A few points to make here.
1. Economics is a social science with lots of theories. But as a social science it rests on the flimsiest foundation possible. Namely totally irrational human being and economics dares to assume there is any science possible in predicting what amounts to the aggregate behavior of a mob. To further skew any possible science to be gleaned, economics thought further rests on the concept of a government able to rationally apply controls when in fact most governments are based on the most irrational set of humans possible, namely politicians who must engage in short run thinking to ensure their survival. Always delivering the good times.
2. Classic Keynesian economics is supposed to damp the normal cyclic swings of an economy
by having the government borrow and spend during bad times to pump up the economy and
then pay back the debt during the good times to prevent the economy from swinging to far up. Instead politicians borrow all the time negating that control. Leaving only the control of interest rates based on the assumption that the capital can be found and anyone is optimistic
enough to borrow to invest in capital goods. Or that the other pillar of the economy is intact, namely that a market exists for the goods. Go too far and you get not a recession but a depression in which the very thing a capitalist economy rests on, namely the customer, can no longer afford to buy the good and services, which reduces employment, which reduces the ability of customers to buy in a vicious circle where the economy can stabilize at a very low level.

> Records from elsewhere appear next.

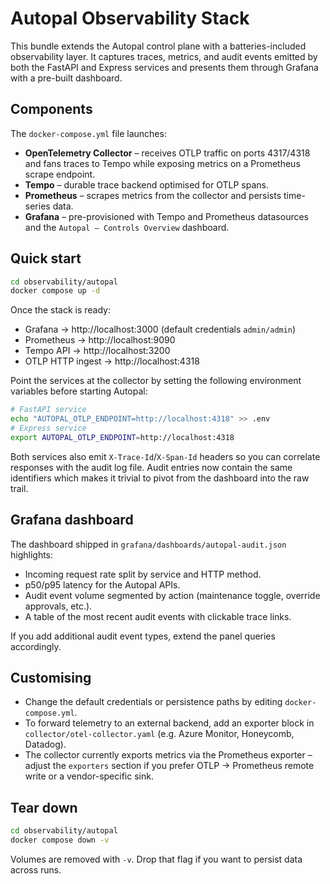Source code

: # Autopal Observability Stack

This bundle extends the Autopal control plane with a batteries-included
observability layer. It captures traces, metrics, and audit events emitted by
both the FastAPI and Express services and presents them through Grafana with a
pre-built dashboard.

## Components

The `docker-compose.yml` file launches:

- **OpenTelemetry Collector** – receives OTLP traffic on ports 4317/4318 and
  fans traces to Tempo while exposing metrics on a Prometheus scrape endpoint.
- **Tempo** – durable trace backend optimised for OTLP spans.
- **Prometheus** – scrapes metrics from the collector and persists time-series
  data.
- **Grafana** – pre-provisioned with Tempo and Prometheus datasources and the
  `Autopal – Controls Overview` dashboard.

## Quick start

```bash
cd observability/autopal
docker compose up -d
```

Once the stack is ready:

- Grafana → http://localhost:3000 (default credentials `admin/admin`)
- Prometheus → http://localhost:9090
- Tempo API → http://localhost:3200
- OTLP HTTP ingest → http://localhost:4318

Point the services at the collector by setting the following environment
variables before starting Autopal:

```bash
# FastAPI service
echo "AUTOPAL_OTLP_ENDPOINT=http://localhost:4318" >> .env
# Express service
export AUTOPAL_OTLP_ENDPOINT=http://localhost:4318
```

Both services also emit `X-Trace-Id`/`X-Span-Id` headers so you can correlate
responses with the audit log file. Audit entries now contain the same identifiers
which makes it trivial to pivot from the dashboard into the raw trail.

## Grafana dashboard

The dashboard shipped in `grafana/dashboards/autopal-audit.json` highlights:

- Incoming request rate split by service and HTTP method.
- p50/p95 latency for the Autopal APIs.
- Audit event volume segmented by action (maintenance toggle, override
  approvals, etc.).
- A table of the most recent audit events with clickable trace links.

If you add additional audit event types, extend the panel queries accordingly.

## Customising

- Change the default credentials or persistence paths by editing
  `docker-compose.yml`.
- To forward telemetry to an external backend, add an exporter block in
  `collector/otel-collector.yaml` (e.g. Azure Monitor, Honeycomb, Datadog).
- The collector currently exports metrics via the Prometheus exporter – adjust
  the `exporters` section if you prefer OTLP -> Prometheus remote write or a
  vendor-specific sink.

## Tear down

```bash
cd observability/autopal
docker compose down -v
```

Volumes are removed with `-v`. Drop that flag if you want to persist data across
runs.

3. Given thats its consumer spending that drives the economy, we are doing things exactly wrong by allowing wealth to concentrate which was one of the root causes of the great depression. Worse yet, the machines of a modern economy tend to devalue labor as we can now produce more with less labor. And we are not properly thing about the impacts that now favor capital at the expense of labor. There are still the economic prediction of Marx and Engel thus far staved off by rising technology. And as non renewable natural resources are depleted by the twin pressures of consumption and over population, the existing world economic model is unsustainable long term.
4. I have to be somewhat baffled that any belief in a libertarian economic philosophy like Ron Paul's still exists. Those ideas flopped in the late 19'th century and the 20'th century answer was found to be regulation even if its imperfectly applied. Even a casual read of the late 19'th centuries business cycles and orgies of corporate greed show the good ole days were definitely not so good. And now the new model seems to be to dismantle those very regulations. And now we do and we get S&L meltdowns and a massive bail out during the Reagan years. And now we saw the Western electric crisis run by companies like Enron, and can't see that oil going from $40.00 a barrel to $100.00 during the GWB watch is corporate
manipulation of the supply.
5. The US myth is that we can have guns and butter, and continue to run massive deficits
in government borrowing and a balance of trade. And then piss off the rest of the world with cowboy diplomacy. Its unsustainable long term. Eventually the rest of the world will quit loaning us money and our currency will collapse. The project for the new American century has been the project to accelerate the decline.